Myanmar Ex-dictator Family and Junta-Linked Firm to Use Electric Buses in Yangon

By The Irrawaddy 31 January 2023

Omni Focus, a company owned by Kyaw Ne Win, a grandson of ex-dictator Ne Win, and military-owned Bandula Transport Co are planning to run electric vehicles (EVs) in Yangon, fulfilling junta chief Min Aung Hlaing’s promises.

Currently, 18 companies run over 100 bus lines in Yangon’s bus transport network, Yangon Bus Service (YBS). But other companies are reportedly less interested in EVs due to the low potential profitability and irregular electricity supplies.

The two companies will start with 50 Chinese-made electric buses each.

A YBS company manager said: “It requires huge investment. The return on investment is expected to take 15 to 30 years. No YBS company wants to do it because the country still does not meet the requirements.”

A YBS bus. / The Irrawaddy

The junta-controlled Yangon Region Public Transport Committee has instructed his company to run electric buses, he said.

Charging stations will cost 100 million kyats (around US$35,000 at the market exchange rate) per EV and electricity bills will cost 30,000 to 40,000 kyats per charge for a vehicle, he said.

“We would need to invest between 300 and 400 million kyats to run an EV, so no one is interested,” he added.

Omni Focus has won a license from the junta-controlled Commerce Ministry to import 200 electric buses and taxis, according to automobile trade sources.

The Irrawaddy could not independently verify their reports.

Omni Focus reportedly plans to use electric buses in its line linking downtown Yangon and Yangon International Airport.

The company declined to comment.

Disputes arose in 2017 between Omni Focus and AYA Bank owned by military crony U Zaw Zaw when it failed to repay a loan of 56 billion kyats borrowed in 2017 from the bank.

Military-owned Bandula reportedly plans to operate electric buses in YBS and long-distance coaches. The regime is planning to build charging stations in Naypyitaw and along the Yangon-Mandalay Highway but has failed to address the lengthy blackouts.

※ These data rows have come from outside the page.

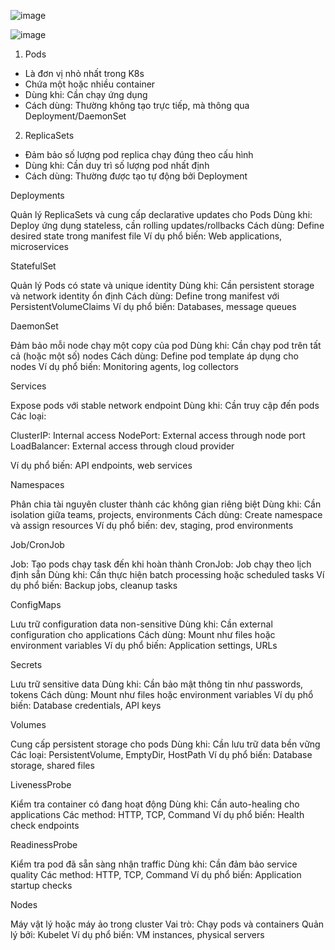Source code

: ![image](https://github.com/user-attachments/assets/39f9e5e1-3006-4233-ad9f-c3d1d8667ff7)

![image](https://github.com/user-attachments/assets/458261b3-d925-4ab1-9f9f-201c976325cc)

1. Pods
- Là đơn vị nhỏ nhất trong K8s
- Chứa một hoặc nhiều container
- Dùng khi: Cần chạy ứng dụng
- Cách dùng: Thường không tạo trực tiếp, mà thông qua Deployment/DaemonSet

2. ReplicaSets
- Đảm bảo số lượng pod replica chạy đúng theo cấu hình
- Dùng khi: Cần duy trì số lượng pod nhất định
- Cách dùng: Thường được tạo tự động bởi Deployment

Deployments

Quản lý ReplicaSets và cung cấp declarative updates cho Pods
Dùng khi: Deploy ứng dụng stateless, cần rolling updates/rollbacks
Cách dùng: Define desired state trong manifest file
Ví dụ phổ biến: Web applications, microservices

StatefulSet

Quản lý Pods có state và unique identity
Dùng khi: Cần persistent storage và network identity ổn định
Cách dùng: Define trong manifest với PersistentVolumeClaims
Ví dụ phổ biến: Databases, message queues

DaemonSet

Đảm bảo mỗi node chạy một copy của pod
Dùng khi: Cần chạy pod trên tất cả (hoặc một số) nodes
Cách dùng: Define pod template áp dụng cho nodes
Ví dụ phổ biến: Monitoring agents, log collectors

Services

Expose pods với stable network endpoint
Dùng khi: Cần truy cập đến pods
Các loại:

ClusterIP: Internal access
NodePort: External access through node port
LoadBalancer: External access through cloud provider

Ví dụ phổ biến: API endpoints, web services

Namespaces

Phân chia tài nguyên cluster thành các không gian riêng biệt
Dùng khi: Cần isolation giữa teams, projects, environments
Cách dùng: Create namespace và assign resources
Ví dụ phổ biến: dev, staging, prod environments

Job/CronJob

Job: Tạo pods chạy task đến khi hoàn thành
CronJob: Job chạy theo lịch định sẵn
Dùng khi: Cần thực hiện batch processing hoặc scheduled tasks
Ví dụ phổ biến: Backup jobs, cleanup tasks

ConfigMaps

Lưu trữ configuration data non-sensitive
Dùng khi: Cần external configuration cho applications
Cách dùng: Mount như files hoặc environment variables
Ví dụ phổ biến: Application settings, URLs

Secrets

Lưu trữ sensitive data
Dùng khi: Cần bảo mật thông tin như passwords, tokens
Cách dùng: Mount như files hoặc environment variables
Ví dụ phổ biến: Database credentials, API keys

Volumes

Cung cấp persistent storage cho pods
Dùng khi: Cần lưu trữ data bền vững
Các loại: PersistentVolume, EmptyDir, HostPath
Ví dụ phổ biến: Database storage, shared files

LivenessProbe

Kiểm tra container có đang hoạt động
Dùng khi: Cần auto-healing cho applications
Các method: HTTP, TCP, Command
Ví dụ phổ biến: Health check endpoints

ReadinessProbe

Kiểm tra pod đã sẵn sàng nhận traffic
Dùng khi: Cần đảm bảo service quality
Các method: HTTP, TCP, Command
Ví dụ phổ biến: Application startup checks

Nodes

Máy vật lý hoặc máy ảo trong cluster
Vai trò: Chạy pods và containers
Quản lý bởi: Kubelet
Ví dụ phổ biến: VM instances, physical servers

Bandula was unavailable to comment.

A YBS bus. / The Irrawaddy

A YBS company owner said: “It can operate [EVs] because it has investment capital. But it is not easy for other companies.

“The regime lacks US dollars and is struggling to prevent dollars from flowing out of the country. They won’t allow foreign currency reserves to go out of the country easily. I think the project will only end up as a pilot project with a small fleet of EVs,” he added.

The first batch of 40 EVs from China arrived last week, junta newspapers reported on Wednesday. Chin Dwin Shan Co will run 10 electric taxis from Yangon airport, while NPK Motors will run 10 cabs from Thabyaygon Market in Naypyitaw.

The taxi companies chose the e2 model from Xi’an-based BYD after the regime granted import licenses to 26 companies.

The regime has banned imports of vehicles, spare parts and other commodities due to dwindling foreign currency reserves. It has, however, waived the import tax on electric trucks, cars, three-wheelers, motorbikes and spare parts until the end of the financial year in March.

One auto dealer said: “The regime wants EVs in use. Those companies were assigned to make it happen. Yes, we should all switch to EVs one day but how can it work while there is no regular supply of electricity?”